Nine Defy Vatican’s Ban on Ordination of Women

26 July 2005 | Washington Post

by Doug Struck

GANANOQUE, Ontario, July 25 — Nine women in white robes knelt on the deck of a cruise boat Monday in religious ceremonies they say will make them the first female Catholic priests and deacons ordained in North America.

The Roman Catholic Church immediately dismissed their claim. In 2002, the Vatican excommunicated a group of women who participated in a similar ordination ceremony in Europe.

The women here said they expect the same reaction by the Vatican, but they believe they are in the vanguard of social change that will bring equality for women to the Catholic clergy.

“We’ve had enough of separatism,” said one of the women, Michele Birch-Conery, 65, a former nun from Vancouver Island, B.C. “It’s past time that we face up to the issues in our church.”

The women, eight of whom are from the United States, chartered a cruise boat in the picturesque Thousand Islands area of the St. Lawrence River, 100 miles southwest of Ottawa. They said they wanted the ceremonies performed in international waters to avoid confronting the leaders of any church jurisdiction.

But Archbishop Anthony Meagher of Kingston, Ontario, said in a statement Monday that the women had “no authority” for what he called “the attempted ordinations.”

“It is profoundly contrary to both the spirit and the letter of the Church’s law to attempt to create some geographical ambiguity in an effort to legitimize one’s failure to be in communion with the local church,” Meagher said.

Monsignor Frank Maniscalco, a spokesman for the U.S. Conference of Catholic Bishops, said by telephone from Washington that “the church teaching is clear” that women may not become priests.

In the ceremonies Monday, four of the women received chalices as part of ordination procedures for the priesthood, and five underwent the ritual to be deacons, expecting to undertake ordination as priests next year. Officiating at the service were three women, all of whom said they had been ordained as bishops by male Catholic clergy in secret ceremonies.

According to Birch-Conery, they are among 21 women who have undergone ceremonies to become deacons, priests or bishops since 2002. Some of them were “catacombs ordinations,” held in secret to avoid retribution from the church, she said.

Most of the women here said they were not trying to form breakaway factions of the church, but would perform quiet ministries as priests at their homes and give sacraments to those who seek them out.

“We are doing ecclesiastical disobedience,” said one of the nine women who took part Monday, a 61-year-old biology teacher in Alaska. She said she uses a pseudonym, Rebecca McGuyver, for her church activism “because a couple of my kids are active in their churches and they don’t need to be hassled.” However, she allowed her picture to be taken for publication.

“I’ve been called to do this since I was 8 years old,” said another woman, Kathleen Strack, 60, a former accountant who is studying psychology and has seminary training. “It’s in the depths of my soul.”
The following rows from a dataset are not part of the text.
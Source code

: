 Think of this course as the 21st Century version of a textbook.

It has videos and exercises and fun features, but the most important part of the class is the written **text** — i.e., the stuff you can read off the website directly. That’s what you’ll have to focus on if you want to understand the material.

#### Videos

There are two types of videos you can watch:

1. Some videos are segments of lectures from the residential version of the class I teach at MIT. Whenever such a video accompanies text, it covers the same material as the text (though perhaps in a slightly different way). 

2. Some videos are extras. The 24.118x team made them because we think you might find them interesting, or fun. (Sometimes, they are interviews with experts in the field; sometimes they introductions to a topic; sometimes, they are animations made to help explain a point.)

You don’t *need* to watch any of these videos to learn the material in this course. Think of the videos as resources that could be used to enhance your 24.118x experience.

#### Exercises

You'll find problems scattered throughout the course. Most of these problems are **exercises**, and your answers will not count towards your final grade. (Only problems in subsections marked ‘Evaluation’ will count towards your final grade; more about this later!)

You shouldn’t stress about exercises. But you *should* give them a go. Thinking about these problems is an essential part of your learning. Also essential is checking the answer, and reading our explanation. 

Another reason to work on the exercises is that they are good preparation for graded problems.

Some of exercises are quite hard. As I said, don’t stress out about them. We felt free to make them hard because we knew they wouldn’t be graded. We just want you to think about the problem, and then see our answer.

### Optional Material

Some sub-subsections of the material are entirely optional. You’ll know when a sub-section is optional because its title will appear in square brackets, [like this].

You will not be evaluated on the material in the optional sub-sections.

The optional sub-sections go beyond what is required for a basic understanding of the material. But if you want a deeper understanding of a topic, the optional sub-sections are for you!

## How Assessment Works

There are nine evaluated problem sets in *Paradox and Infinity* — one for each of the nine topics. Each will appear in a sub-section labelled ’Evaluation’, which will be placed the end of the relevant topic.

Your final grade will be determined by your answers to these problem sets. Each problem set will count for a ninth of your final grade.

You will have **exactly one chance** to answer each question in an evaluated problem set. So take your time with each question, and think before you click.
Several of the women who participated in the ceremonies Monday are divorced and have children.

The first group of seven women to proclaim they had been ordained did so on the Danube River between Austria and Germany in 2002. Dagmar Celeste, 63, was one of them.

All were excommunicated as “heretics” by the Vatican.

Celeste, divorced from former Ohio governor Richard Celeste and the mother of six, has restored an old home in Cleveland as a “retreat” to minister to the needy, she said, regardless of the church’s decree.

“The church will change, eventually. It’s just a matter of time,” she said. More than 400 supporters of such change gathered in Ottawa last weekend to support the push for women’s ordination and married priests.

The Episcopal Church and some other branches of the Anglican Communion ordain women. But the Vatican has hardened its position, with a 1994 apostolic letter from Pope John Paul II declaring in strong language that “the Church has no authority whatsoever to confer priestly ordination on women.”

Many in the church have interpreted the statement as prohibiting any discussion of the matter. “But of course, that is all people talk about right now,” said Evelyn Hunt, a former nun and president of the Women’s Ordination Conference, which organized the weekend gathering.

Robert Royal, president of the Faith and Reason Institute in Washington, which studies church matters, said he believed the women’s activism would backfire.

“As a publicity stunt, it has a certain cachet,” he said in an interview. “But this is the kind of evasion that will convince people in Rome that these people aren’t really serious about having a communion with a church. They want to impose their own views, and it isn’t going to work.”

Staff writer Alan Cooperman in Washington contributed to this report.